Stored items from a collection
######
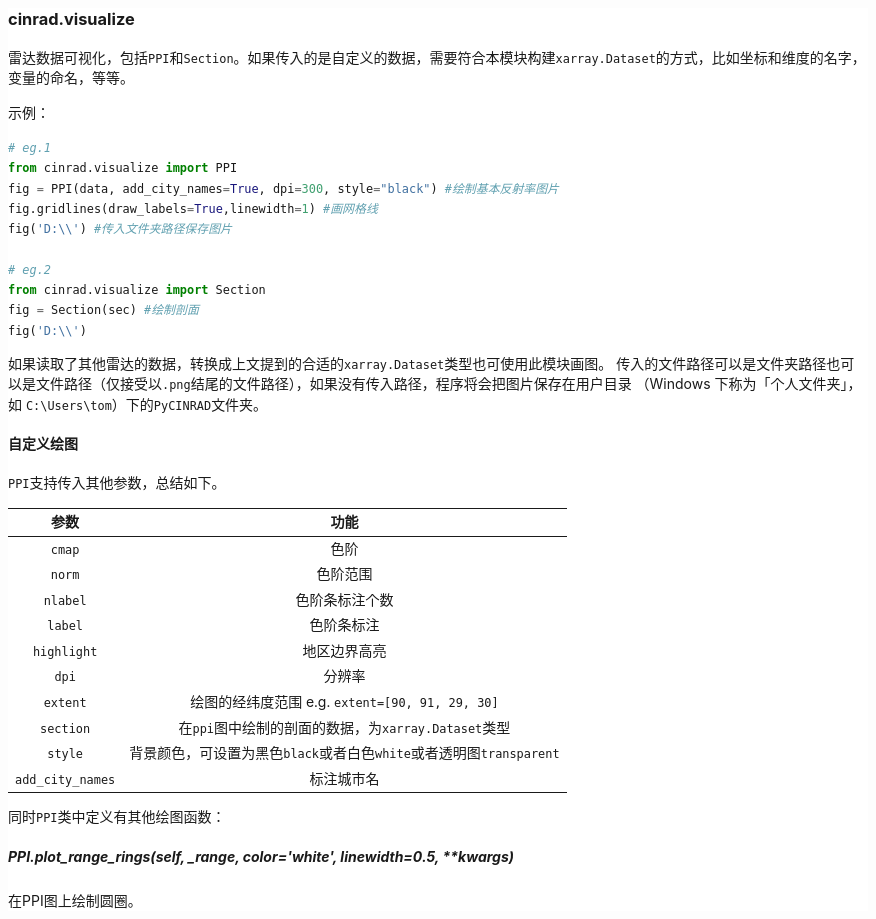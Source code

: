 ### cinrad.visualize

雷达数据可视化，包括`PPI`和`Section`。如果传入的是自定义的数据，需要符合本模块构建`xarray.Dataset`的方式，比如坐标和维度的名字，变量的命名，等等。

示例：

```python
# eg.1
from cinrad.visualize import PPI
fig = PPI(data, add_city_names=True, dpi=300, style="black") #绘制基本反射率图片
fig.gridlines(draw_labels=True,linewidth=1) #画网格线
fig('D:\\') #传入文件夹路径保存图片

# eg.2
from cinrad.visualize import Section
fig = Section(sec) #绘制剖面
fig('D:\\')
```

如果读取了其他雷达的数据，转换成上文提到的合适的`xarray.Dataset`类型也可使用此模块画图。
传入的文件路径可以是文件夹路径也可以是文件路径（仅接受以`.png`结尾的文件路径），如果没有传入路径，程序将会把图片保存在用户目录
（Windows 下称为「个人文件夹」，如 `C:\Users\tom`）下的`PyCINRAD`文件夹。

#### 自定义绘图

`PPI`支持传入其他参数，总结如下。

|参数|功能|
|:-:|:-:|
|`cmap`|色阶|
|`norm`|色阶范围|
|`nlabel`|色阶条标注个数|
|`label`|色阶条标注|
|`highlight`|地区边界高亮|
|`dpi`|分辨率|
|`extent`|绘图的经纬度范围 e.g. `extent=[90, 91, 29, 30]`|
|`section`|在`ppi`图中绘制的剖面的数据，为`xarray.Dataset`类型|
|`style`|背景颜色，可设置为黑色`black`或者白色`white`或者透明图`transparent`|
|`add_city_names`|标注城市名|

同时`PPI`类中定义有其他绘图函数：
##### PPI.plot_range_rings(self, _range, color='white', linewidth=0.5, **kwargs)

在PPI图上绘制圆圈。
######
→ WHAT IS BEING ASKED
Reproduce every record verbatim, please. Omit the images.

→ WRITTEN ANSWER
Source code

: ### cinrad.visualize

雷达数据可视化，包括`PPI`和`Section`。如果传入的是自定义的数据，需要符合本模块构建`xarray.Dataset`的方式，比如坐标和维度的名字，变量的命名，等等。

示例：

```python
# eg.1
from cinrad.visualize import PPI
fig = PPI(data, add_city_names=True, dpi=300, style="black") #绘制基本反射率图片
fig.gridlines(draw_labels=True,linewidth=1) #画网格线
fig('D:\\') #传入文件夹路径保存图片

# eg.2
from cinrad.visualize import Section
fig = Section(sec) #绘制剖面
fig('D:\\')
```

如果读取了其他雷达的数据，转换成上文提到的合适的`xarray.Dataset`类型也可使用此模块画图。
传入的文件路径可以是文件夹路径也可以是文件路径（仅接受以`.png`结尾的文件路径），如果没有传入路径，程序将会把图片保存在用户目录
（Windows 下称为「个人文件夹」，如 `C:\Users\tom`）下的`PyCINRAD`文件夹。

#### 自定义绘图

`PPI`支持传入其他参数，总结如下。

|参数|功能|
|:-:|:-:|
|`cmap`|色阶|
|`norm`|色阶范围|
|`nlabel`|色阶条标注个数|
|`label`|色阶条标注|
|`highlight`|地区边界高亮|
|`dpi`|分辨率|
|`extent`|绘图的经纬度范围 e.g. `extent=[90, 91, 29, 30]`|
|`section`|在`ppi`图中绘制的剖面的数据，为`xarray.Dataset`类型|
|`style`|背景颜色，可设置为黑色`black`或者白色`white`或者透明图`transparent`|
|`add_city_names`|标注城市名|

同时`PPI`类中定义有其他绘图函数：
##### PPI.plot_range_rings(self, _range, color='white', linewidth=0.5, **kwargs)

在PPI图上绘制圆圈。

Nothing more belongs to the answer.